**LSE Data Science Institute | DS105M 2022 Week10**

**Topic:** Unstructured Data

**Author:** [@jonjoncardoso](github.com/jonjoncardoso)

**Date:** 29 November 2022

---

Obs: If you did not attend the lecture, you might notice a few gaps in your understanding when following this notebook. Watch the lecture recording.

# Why care about unstructured data?

Most datasets do not come in a tidy format that can fit perfectly well in a data frame (a structured data format). That is the case, for example, of **text data**.

# Working with Twitter Data

We will use [tweepy](https://docs.tweepy.org/en/stable/getting_started.html) library to access Twiter API.

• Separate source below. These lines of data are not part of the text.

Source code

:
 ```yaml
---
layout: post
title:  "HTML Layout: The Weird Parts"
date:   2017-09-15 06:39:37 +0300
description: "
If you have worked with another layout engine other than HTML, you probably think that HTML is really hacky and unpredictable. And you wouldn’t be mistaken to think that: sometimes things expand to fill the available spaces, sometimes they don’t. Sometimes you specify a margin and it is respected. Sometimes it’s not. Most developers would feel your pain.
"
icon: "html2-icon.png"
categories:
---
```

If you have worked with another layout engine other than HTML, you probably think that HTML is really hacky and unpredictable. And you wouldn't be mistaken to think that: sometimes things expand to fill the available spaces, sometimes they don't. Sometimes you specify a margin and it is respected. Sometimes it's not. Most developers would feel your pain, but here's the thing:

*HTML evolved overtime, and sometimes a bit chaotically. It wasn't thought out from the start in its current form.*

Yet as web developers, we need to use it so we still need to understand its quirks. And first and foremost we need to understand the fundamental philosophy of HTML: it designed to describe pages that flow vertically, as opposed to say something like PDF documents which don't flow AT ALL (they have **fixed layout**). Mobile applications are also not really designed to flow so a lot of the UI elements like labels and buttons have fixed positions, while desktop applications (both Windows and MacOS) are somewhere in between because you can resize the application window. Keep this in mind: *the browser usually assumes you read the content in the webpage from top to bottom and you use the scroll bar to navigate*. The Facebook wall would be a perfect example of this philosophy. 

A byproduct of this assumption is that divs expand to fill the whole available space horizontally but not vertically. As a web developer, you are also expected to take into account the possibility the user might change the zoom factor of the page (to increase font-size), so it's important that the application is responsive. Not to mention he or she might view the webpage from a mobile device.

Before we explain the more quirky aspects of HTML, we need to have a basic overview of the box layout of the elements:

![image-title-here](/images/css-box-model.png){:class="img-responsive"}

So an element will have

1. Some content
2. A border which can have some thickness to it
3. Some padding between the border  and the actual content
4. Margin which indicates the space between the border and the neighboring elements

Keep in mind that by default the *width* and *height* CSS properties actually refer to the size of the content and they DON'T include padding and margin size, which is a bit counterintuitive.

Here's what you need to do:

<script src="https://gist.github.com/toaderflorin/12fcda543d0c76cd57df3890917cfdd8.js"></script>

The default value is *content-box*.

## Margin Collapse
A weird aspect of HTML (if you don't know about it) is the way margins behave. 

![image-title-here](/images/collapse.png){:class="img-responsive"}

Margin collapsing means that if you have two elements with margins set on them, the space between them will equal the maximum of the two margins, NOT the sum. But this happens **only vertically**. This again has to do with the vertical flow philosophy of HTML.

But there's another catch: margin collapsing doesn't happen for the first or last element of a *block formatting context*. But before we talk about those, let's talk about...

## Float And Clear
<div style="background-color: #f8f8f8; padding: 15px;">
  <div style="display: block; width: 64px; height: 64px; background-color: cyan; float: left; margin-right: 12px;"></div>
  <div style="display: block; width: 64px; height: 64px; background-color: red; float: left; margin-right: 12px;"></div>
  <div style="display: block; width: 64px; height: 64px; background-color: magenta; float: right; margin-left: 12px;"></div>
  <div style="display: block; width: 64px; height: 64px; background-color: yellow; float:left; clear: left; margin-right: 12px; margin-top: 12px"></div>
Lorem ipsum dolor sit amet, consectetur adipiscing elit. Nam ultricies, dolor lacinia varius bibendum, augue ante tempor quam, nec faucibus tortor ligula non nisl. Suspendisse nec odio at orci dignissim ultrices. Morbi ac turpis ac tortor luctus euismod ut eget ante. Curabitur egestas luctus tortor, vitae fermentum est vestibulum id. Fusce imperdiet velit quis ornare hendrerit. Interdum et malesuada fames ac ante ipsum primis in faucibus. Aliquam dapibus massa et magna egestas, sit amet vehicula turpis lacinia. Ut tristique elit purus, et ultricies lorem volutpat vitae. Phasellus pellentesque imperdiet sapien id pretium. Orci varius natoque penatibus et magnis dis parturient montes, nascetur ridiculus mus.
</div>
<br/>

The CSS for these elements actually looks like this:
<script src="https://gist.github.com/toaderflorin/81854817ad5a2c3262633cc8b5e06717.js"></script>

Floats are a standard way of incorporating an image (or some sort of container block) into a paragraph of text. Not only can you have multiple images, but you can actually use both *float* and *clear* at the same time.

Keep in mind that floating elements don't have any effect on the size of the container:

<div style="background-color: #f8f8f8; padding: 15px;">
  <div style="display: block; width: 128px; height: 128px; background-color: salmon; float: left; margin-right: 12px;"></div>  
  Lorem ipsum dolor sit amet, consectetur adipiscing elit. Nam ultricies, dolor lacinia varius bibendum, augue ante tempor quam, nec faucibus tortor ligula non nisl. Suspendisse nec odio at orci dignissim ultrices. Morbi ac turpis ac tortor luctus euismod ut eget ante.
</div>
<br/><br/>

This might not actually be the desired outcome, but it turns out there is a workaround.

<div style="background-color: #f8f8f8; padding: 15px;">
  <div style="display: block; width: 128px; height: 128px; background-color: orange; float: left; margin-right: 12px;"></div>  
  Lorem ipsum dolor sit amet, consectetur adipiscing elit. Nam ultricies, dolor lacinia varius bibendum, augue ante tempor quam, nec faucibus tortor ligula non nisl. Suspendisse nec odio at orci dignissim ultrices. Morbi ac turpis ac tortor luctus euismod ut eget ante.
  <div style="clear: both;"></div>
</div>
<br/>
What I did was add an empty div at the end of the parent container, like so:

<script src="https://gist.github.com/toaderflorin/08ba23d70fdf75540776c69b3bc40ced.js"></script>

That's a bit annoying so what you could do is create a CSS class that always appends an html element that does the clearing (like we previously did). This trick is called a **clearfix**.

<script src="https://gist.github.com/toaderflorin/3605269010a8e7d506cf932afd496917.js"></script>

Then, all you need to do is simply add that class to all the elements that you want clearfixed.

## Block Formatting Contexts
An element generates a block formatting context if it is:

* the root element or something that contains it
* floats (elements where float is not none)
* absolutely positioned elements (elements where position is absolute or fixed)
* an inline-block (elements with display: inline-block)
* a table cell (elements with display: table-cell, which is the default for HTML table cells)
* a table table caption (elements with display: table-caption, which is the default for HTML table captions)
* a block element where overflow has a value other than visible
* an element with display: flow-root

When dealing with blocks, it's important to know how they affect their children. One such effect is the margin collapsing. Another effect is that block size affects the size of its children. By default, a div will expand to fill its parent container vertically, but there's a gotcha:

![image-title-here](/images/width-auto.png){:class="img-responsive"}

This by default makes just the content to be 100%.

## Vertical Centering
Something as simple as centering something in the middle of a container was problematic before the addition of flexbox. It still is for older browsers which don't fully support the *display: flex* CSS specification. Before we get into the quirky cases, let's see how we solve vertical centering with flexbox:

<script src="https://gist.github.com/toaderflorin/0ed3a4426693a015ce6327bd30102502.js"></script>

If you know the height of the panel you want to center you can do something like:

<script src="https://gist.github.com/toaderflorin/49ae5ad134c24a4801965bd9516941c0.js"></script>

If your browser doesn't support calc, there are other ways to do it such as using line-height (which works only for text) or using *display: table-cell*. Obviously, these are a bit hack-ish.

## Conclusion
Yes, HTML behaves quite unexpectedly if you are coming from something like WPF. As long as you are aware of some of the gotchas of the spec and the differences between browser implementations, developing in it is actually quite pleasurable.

The first thing we have to do is authenticate:

## 🚨🚨🚨🚨KEEP SECRETS OUT! 🚨🚨🚨🚨

EXTREMELY EXTREMELY IMPORTANT ADVICE:

- Don't use your SSH keys ANYWHERE in this notebook. Also, don't put them on Github either!!!
- Instead, create a `config.py` file somewhere outside this project (or .gitignore this file). See for example [this Stackoverflow link](https://stackoverflow.com/a/25501861/843365)

In [149]:
import config # This loads the content of the config.py file. If this throws an error, it is because you haven't created a config.py!

## Establish a connection

In [2]:
import tweepy

client = tweepy.Client(bearer_token=config.bearer_token, 
                       consumer_key=config.api_key, 
                       consumer_secret=config.api_key_secret, 
                       access_token=config.access_token, 
                       access_token_secret=config.access_token_secret)

## Obtain a few tweets just to test this works:

In [3]:
public_tweets = client.search_recent_tweets(query="Qatar")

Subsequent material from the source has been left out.